(EXERCISE) Please give back word for word the lines of the material below between the line containing "x = 7, x = 49" and the line containing "2 log 7 2 − 3log 7 + 1 = 0 x x", inclusive.

(INFORMATION SHOWN)
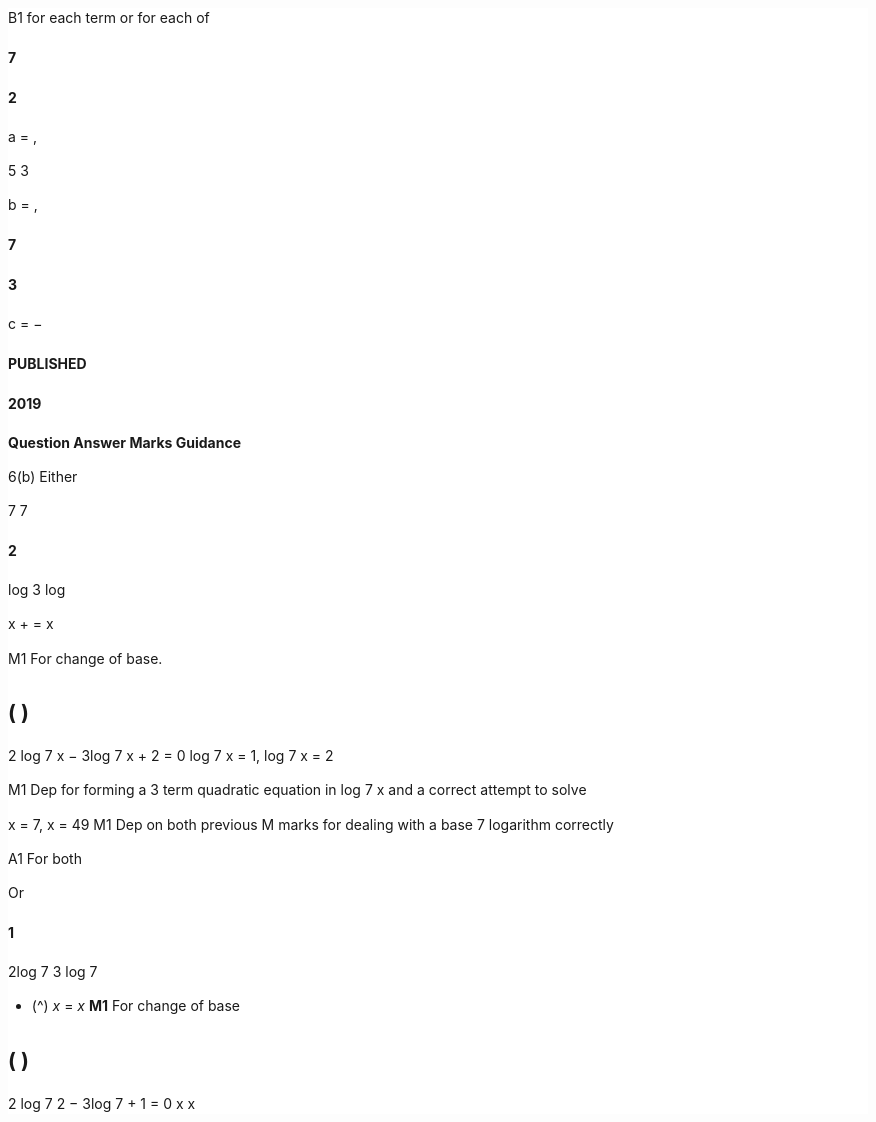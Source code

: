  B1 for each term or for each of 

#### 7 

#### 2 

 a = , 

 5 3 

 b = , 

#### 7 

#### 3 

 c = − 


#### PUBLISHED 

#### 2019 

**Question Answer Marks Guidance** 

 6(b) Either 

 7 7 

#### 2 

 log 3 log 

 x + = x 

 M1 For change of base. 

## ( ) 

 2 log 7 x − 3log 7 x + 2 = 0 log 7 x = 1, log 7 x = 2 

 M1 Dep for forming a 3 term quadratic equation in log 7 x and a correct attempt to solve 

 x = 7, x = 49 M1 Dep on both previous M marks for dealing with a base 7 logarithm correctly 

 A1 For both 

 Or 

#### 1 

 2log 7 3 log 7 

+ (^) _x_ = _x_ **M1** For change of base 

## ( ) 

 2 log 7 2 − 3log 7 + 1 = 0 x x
==
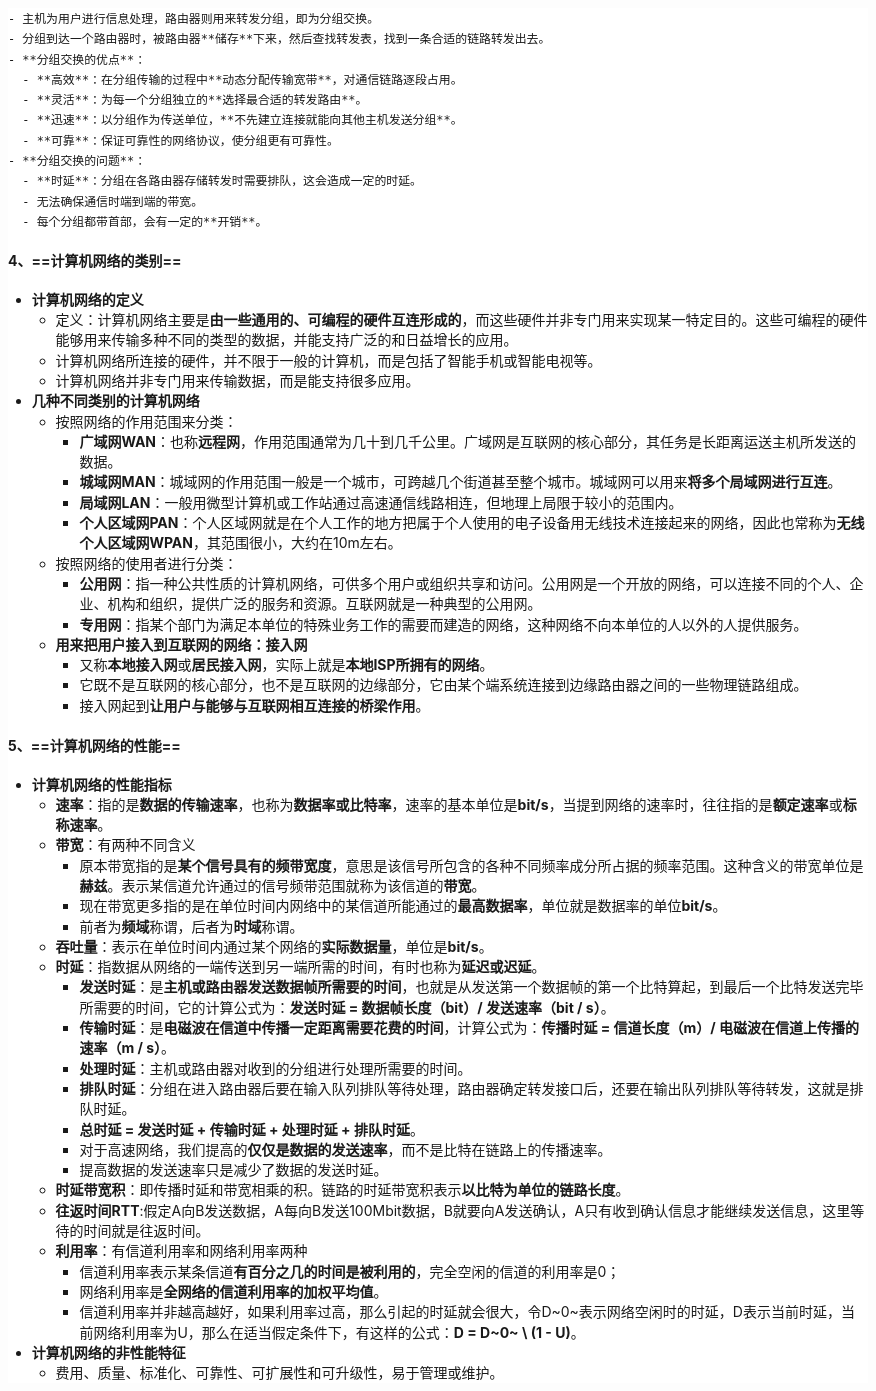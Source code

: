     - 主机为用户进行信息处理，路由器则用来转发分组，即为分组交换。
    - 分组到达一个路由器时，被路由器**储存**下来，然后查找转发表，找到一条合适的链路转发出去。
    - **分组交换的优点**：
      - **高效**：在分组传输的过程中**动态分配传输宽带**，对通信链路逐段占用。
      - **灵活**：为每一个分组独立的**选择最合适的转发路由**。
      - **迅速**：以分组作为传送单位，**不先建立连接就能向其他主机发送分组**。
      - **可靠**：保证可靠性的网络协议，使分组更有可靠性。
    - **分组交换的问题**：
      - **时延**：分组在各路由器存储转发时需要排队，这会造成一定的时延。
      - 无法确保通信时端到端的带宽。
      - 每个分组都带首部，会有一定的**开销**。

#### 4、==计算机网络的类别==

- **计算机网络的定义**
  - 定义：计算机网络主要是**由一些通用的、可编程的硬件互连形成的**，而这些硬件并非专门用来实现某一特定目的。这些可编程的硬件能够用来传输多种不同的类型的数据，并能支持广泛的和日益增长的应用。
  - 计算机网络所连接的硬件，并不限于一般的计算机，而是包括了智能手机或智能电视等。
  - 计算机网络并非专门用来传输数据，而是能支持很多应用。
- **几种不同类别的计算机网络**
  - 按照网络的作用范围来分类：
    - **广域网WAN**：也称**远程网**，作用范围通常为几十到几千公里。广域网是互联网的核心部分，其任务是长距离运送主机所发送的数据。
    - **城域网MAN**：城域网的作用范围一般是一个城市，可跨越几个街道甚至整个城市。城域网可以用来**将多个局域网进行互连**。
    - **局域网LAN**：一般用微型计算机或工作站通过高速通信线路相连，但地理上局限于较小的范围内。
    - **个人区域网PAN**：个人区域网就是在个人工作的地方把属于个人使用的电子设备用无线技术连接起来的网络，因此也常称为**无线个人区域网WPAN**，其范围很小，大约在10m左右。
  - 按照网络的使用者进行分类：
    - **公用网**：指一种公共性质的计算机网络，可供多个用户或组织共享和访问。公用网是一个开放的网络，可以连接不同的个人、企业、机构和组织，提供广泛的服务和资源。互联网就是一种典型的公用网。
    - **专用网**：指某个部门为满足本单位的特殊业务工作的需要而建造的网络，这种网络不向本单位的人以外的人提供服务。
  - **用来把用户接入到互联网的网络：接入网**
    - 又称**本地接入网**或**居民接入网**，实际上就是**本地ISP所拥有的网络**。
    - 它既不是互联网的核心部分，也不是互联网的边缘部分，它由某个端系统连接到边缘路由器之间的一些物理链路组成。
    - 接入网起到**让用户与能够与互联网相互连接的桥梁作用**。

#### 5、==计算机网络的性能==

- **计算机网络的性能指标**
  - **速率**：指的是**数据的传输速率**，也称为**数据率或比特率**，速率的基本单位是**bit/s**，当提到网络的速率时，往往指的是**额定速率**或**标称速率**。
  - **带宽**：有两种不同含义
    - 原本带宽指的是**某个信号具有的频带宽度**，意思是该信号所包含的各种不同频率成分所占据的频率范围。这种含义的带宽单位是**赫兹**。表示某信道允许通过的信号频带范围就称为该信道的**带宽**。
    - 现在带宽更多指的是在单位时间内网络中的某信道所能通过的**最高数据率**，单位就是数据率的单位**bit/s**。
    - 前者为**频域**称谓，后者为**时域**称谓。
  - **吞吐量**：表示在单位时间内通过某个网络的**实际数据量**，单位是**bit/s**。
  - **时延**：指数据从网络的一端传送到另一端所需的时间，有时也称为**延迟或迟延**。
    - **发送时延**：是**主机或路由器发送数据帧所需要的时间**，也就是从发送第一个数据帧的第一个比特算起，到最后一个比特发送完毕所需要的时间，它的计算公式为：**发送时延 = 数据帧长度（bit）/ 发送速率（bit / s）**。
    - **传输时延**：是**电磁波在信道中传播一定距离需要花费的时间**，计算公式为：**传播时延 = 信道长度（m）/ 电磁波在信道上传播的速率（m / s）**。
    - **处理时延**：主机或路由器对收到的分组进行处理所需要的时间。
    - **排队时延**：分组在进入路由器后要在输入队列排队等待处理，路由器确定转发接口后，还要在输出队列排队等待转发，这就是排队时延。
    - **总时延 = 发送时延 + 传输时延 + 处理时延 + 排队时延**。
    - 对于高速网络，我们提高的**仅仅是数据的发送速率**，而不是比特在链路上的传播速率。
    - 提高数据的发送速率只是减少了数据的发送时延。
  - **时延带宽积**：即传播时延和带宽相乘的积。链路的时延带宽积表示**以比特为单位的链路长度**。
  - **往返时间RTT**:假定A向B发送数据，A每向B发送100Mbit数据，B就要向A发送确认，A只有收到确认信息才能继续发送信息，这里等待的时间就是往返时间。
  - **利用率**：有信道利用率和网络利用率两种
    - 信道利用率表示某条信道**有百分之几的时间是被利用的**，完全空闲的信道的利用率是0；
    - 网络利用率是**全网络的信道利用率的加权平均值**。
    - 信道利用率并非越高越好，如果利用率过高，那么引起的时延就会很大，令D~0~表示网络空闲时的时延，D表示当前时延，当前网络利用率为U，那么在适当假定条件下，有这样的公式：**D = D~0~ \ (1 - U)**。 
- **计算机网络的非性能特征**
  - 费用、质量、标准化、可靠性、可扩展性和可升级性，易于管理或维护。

(EXERCISE SOLUTION)
 x = 7, x = 49 M1 Dep on both previous M marks for dealing with a base 7 logarithm correctly 

 A1 For both 

 Or 

#### 1 

 2log 7 3 log 7 

+ (^) _x_ = _x_ **M1** For change of base 

## ( ) 

 2 log 7 2 − 3log 7 + 1 = 0 x x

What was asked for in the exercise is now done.